Her recent public addresses make this all too clear. Over the past few months Clinton has been clinging to the policy of "resolving" the Michigan and Florida Democratic primaries, which were deemed invalid by the DNC for being held too early. She goes so far as to say that in Michigan, "when others made the decision to remove their names from the ballot I didn't because I believe your voices should count." Clinton won both races, though Obama and Edwards were not even featured on the ballot in Michigan.
What she seems to be forgetting is that she agreed with every other Democratic nominee not to campaign in the two states. What did she think of the voters then?
With a glaring deficiency in pledged delegates, Clinton has made attempts to undermine their loyalty to the popular vote, which is in Obama's favor. She has said, "Every delegate with very few exceptions is free to make up his or her mind however they choose." She denies attempting to win over delegates presently committed to Obama, explaining that she's merely reminding everyone of the rules.
It is an irrefutable fact that it's legal for many delegates to change their vote, but in encouraging this through constant reminders, she reveals her actual thoughts on the voters' power. Hillary has no interest in securing the rights of the slighted voters in Michigan and Florida. She claims to want everyone's voice to be heard and for every vote to count, but at the same time she is personally working to undermine the effect that voters have on the system by reminding pledged voters that they are not strictly pledged. She apparently believes in the right of every American to cast a ballot, but not in their right to have that ballot represented at the convention.
This is just one of many such contradictions, all of which are gradually destroying her chances at winning future primaries. Clinton is revealing her true colors as a stereotypical politician, willing to say the right words and shake the right hands to woo the right donors to get power. She's just not as good at hiding it.
Though she may be putting all of her hope in the final primaries, people are already noticing her tactics and are turning against her. Clinton won the California election on Super Tuesday, but with the recent developments in her campaign, her majority has already been lost to Obama. Clinton recently lost the expected endorsement of Governor Bill Richardson, a close friend and political pupil of the Clinton family, to Obama. Speaker of the House Nancy Pelosi has encouraged the superdelegates to rally around the candidate who has the popular vote, which presently is Obama.
In short, the Clinton campaign is collapsing quickly, and her attempts to save it are only hastening its death.

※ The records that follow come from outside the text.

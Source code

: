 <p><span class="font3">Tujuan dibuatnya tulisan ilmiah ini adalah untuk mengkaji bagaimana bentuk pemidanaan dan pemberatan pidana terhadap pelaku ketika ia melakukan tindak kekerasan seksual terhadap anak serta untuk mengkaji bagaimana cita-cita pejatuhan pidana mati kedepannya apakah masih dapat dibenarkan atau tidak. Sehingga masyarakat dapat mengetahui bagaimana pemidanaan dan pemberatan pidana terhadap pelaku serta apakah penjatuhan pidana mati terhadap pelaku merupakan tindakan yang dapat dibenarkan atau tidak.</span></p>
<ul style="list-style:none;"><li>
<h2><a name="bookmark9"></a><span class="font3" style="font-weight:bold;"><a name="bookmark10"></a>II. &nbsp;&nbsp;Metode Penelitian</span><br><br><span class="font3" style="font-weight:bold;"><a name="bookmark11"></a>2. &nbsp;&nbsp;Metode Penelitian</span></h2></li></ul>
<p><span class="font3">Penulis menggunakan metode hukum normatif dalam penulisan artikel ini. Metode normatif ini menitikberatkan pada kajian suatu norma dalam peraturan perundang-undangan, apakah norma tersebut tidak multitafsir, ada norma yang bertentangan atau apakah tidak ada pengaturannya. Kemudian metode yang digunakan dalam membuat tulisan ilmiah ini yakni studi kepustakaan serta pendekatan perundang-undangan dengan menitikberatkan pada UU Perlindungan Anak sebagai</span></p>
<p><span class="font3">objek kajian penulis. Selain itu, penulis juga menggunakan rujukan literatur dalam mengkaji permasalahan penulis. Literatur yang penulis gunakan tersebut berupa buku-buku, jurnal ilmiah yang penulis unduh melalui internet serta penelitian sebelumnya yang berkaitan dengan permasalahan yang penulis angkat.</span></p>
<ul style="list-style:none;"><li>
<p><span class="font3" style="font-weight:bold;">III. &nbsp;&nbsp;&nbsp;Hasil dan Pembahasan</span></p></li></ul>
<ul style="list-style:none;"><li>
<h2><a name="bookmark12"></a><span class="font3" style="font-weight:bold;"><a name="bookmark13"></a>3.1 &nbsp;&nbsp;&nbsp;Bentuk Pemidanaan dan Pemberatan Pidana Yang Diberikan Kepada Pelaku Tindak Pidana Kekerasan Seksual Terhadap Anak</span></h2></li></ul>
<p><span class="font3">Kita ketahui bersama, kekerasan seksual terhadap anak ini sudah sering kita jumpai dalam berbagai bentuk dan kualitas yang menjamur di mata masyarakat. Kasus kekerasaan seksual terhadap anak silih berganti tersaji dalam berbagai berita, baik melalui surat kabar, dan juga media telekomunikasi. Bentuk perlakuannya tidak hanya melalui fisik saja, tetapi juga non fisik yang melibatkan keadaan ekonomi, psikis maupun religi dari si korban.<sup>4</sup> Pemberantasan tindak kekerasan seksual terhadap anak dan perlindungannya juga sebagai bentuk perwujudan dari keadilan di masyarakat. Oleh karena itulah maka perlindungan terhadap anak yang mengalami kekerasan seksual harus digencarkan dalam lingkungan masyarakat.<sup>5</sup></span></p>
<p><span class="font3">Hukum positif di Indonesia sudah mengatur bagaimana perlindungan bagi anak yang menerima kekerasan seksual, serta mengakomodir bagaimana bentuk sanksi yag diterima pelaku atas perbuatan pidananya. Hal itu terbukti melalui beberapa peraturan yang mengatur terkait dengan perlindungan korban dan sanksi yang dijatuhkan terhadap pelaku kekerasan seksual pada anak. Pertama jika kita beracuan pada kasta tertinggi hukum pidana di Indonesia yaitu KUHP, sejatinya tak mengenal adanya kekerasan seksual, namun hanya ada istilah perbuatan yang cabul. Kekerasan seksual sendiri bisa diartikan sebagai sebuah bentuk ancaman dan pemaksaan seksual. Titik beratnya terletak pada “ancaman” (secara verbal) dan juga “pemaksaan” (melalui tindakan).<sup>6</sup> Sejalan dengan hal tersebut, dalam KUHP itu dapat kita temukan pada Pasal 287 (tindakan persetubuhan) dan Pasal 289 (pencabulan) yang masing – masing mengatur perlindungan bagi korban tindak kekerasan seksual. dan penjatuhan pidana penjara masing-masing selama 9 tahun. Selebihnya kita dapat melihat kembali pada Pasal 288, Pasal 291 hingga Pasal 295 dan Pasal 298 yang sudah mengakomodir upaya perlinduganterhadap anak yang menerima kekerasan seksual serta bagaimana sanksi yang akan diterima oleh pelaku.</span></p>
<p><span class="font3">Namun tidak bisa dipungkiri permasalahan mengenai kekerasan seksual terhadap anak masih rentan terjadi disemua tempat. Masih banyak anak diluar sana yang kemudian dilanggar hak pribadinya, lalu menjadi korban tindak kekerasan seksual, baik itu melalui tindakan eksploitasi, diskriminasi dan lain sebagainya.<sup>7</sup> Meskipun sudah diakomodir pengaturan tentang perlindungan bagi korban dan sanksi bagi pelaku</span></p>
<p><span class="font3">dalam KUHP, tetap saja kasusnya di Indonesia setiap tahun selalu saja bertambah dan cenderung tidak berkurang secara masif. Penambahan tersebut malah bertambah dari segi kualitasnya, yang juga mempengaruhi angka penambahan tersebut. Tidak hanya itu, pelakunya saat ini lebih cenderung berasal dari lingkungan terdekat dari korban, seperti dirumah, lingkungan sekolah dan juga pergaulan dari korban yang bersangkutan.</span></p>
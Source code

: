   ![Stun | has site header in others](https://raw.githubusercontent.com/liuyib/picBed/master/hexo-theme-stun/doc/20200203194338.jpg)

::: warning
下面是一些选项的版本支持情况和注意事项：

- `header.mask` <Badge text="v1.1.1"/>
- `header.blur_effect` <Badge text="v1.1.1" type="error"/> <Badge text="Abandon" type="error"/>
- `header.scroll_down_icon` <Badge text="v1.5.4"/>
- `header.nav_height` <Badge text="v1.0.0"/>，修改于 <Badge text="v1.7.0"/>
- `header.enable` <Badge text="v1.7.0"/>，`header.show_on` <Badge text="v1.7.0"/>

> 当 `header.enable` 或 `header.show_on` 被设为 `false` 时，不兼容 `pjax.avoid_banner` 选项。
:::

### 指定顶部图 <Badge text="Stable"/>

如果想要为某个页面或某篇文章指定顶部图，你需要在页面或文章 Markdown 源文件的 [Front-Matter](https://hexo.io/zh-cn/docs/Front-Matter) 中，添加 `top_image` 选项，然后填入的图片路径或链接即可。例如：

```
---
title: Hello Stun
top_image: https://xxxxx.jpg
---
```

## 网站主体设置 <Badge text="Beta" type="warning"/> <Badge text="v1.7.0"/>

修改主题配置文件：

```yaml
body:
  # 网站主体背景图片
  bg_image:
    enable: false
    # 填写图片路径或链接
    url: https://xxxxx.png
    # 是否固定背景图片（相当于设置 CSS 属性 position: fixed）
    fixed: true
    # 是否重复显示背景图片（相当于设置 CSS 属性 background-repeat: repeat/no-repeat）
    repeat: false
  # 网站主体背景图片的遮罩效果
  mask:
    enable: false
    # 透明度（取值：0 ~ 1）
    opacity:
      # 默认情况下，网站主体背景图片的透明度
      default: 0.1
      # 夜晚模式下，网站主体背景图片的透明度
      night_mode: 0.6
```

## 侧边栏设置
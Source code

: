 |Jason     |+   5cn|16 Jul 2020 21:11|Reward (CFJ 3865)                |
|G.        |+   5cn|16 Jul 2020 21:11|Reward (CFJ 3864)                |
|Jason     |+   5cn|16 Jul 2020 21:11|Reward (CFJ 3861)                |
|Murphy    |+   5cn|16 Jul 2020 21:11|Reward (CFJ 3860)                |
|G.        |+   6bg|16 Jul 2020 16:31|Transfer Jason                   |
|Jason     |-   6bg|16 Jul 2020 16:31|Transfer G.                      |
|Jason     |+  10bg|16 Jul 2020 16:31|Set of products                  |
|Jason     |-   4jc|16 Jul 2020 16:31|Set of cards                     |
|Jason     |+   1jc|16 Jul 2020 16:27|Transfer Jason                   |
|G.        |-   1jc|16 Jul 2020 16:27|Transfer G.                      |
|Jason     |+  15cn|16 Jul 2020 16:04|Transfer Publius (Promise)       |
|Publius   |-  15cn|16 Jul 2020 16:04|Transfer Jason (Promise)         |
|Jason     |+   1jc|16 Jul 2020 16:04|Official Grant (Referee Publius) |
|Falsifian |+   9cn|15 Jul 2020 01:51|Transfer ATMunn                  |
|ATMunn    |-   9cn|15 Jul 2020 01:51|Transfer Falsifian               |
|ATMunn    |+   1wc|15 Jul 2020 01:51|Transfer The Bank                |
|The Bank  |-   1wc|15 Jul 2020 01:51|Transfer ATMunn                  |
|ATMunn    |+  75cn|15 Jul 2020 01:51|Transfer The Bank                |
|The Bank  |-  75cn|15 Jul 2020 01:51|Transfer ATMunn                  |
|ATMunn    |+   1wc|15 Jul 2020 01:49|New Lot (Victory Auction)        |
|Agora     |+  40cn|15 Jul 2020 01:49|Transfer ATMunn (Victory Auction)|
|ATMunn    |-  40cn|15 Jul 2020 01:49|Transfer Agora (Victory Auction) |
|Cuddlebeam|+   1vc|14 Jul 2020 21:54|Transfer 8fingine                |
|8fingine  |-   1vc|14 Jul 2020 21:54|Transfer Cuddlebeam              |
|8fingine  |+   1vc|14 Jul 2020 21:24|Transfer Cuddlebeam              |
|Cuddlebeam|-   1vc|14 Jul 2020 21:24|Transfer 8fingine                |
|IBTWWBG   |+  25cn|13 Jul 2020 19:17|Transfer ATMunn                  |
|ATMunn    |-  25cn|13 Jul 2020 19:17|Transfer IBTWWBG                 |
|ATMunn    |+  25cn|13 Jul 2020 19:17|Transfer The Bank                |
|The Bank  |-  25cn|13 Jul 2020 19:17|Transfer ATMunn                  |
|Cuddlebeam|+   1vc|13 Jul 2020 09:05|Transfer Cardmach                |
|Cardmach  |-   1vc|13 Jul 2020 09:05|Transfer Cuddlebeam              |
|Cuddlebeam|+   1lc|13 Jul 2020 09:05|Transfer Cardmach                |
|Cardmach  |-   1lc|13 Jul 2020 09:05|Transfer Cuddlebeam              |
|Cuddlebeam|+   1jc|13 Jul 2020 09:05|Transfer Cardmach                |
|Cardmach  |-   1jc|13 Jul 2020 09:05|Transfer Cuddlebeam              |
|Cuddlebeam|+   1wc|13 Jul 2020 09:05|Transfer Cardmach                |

If she allows this self-destructive trend to continue, she's not only going to find little support among the voters, but decreasing support from the important Democratic Party leaders whom she seemed to have clinched in the early months of the race. If she lets this happen, then even her career as New York's junior senator will be in danger. Hillary Clinton needs to step out of the race now -- not for anyone's sake but her own.